++++ SUPPLIED DATA ++++

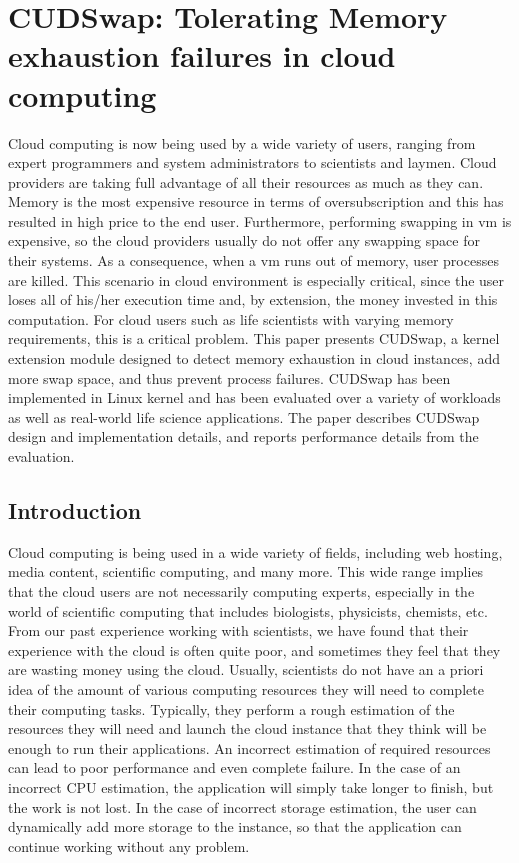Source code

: \glsresetall

\section{CUDSwap: Tolerating Memory exhaustion failures in cloud computing}\label{section_cudswap}

Cloud computing is now being used by a wide variety of users, ranging from
expert programmers and system administrators to scientists and laymen.
Cloud providers are taking full advantage of all their resources as much as
they can. Memory is the most expensive resource in terms of oversubscription
and this has resulted in high price to the end user. Furthermore, performing
swapping in \gls{vm} is expensive, so the cloud providers
usually do not offer any swapping space for their systems. As a consequence,
when a \gls{vm} runs out of memory, user processes are killed. This scenario in
cloud environment is especially critical, since the user loses all of
his/her execution time and, by extension, the money invested in this
computation. For cloud users such as life scientists with varying memory
requirements, this is a critical problem. This paper presents CUDSwap,
a kernel extension module designed to detect memory exhaustion in cloud
instances, add more swap space, and thus prevent process failures. CUDSwap
has been implemented in Linux kernel and has been evaluated over a variety
of workloads as well as real-world life science applications. The paper
describes CUDSwap design and implementation details, and reports performance
details from the evaluation.

\subsection{Introduction}\label{sub_cudswap_Introduction}

Cloud computing is being used in a wide variety of fields, including web
hosting, media content, scientific computing, and many more. This wide range
implies that the cloud users are not necessarily computing experts,
especially in the world of scientific computing that includes biologists,
physicists, chemists, etc. From our past experience working with scientists,
we have found that their experience with the cloud is often quite poor,
and sometimes they feel that they are wasting money using the cloud. Usually,
scientists do not have an a priori idea of the amount of various computing
resources they will need to complete their computing tasks. Typically,
they perform a rough estimation of the resources they will need and launch
the cloud instance that they think will be enough to run their applications.
An incorrect estimation of required resources can lead to poor performance
and even complete failure. In the case of an incorrect CPU estimation, the
application will simply take longer to finish, but the work is not lost.
In the case of incorrect storage estimation, the user can dynamically add
more storage to the instance, so that the application can continue working
without any problem.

++++

### WHAT YOU WILL DO:
Print the data exactly, from its first line to the line containing "the cloud providers", both included. Omit the pictures.

### ANSWER TO THIS TASK:
Source code

: \glsresetall

\section{CUDSwap: Tolerating Memory exhaustion failures in cloud computing}\label{section_cudswap}

Cloud computing is now being used by a wide variety of users, ranging from
expert programmers and system administrators to scientists and laymen.
Cloud providers are taking full advantage of all their resources as much as
they can. Memory is the most expensive resource in terms of oversubscription
and this has resulted in high price to the end user. Furthermore, performing
swapping in \gls{vm} is expensive, so the cloud providers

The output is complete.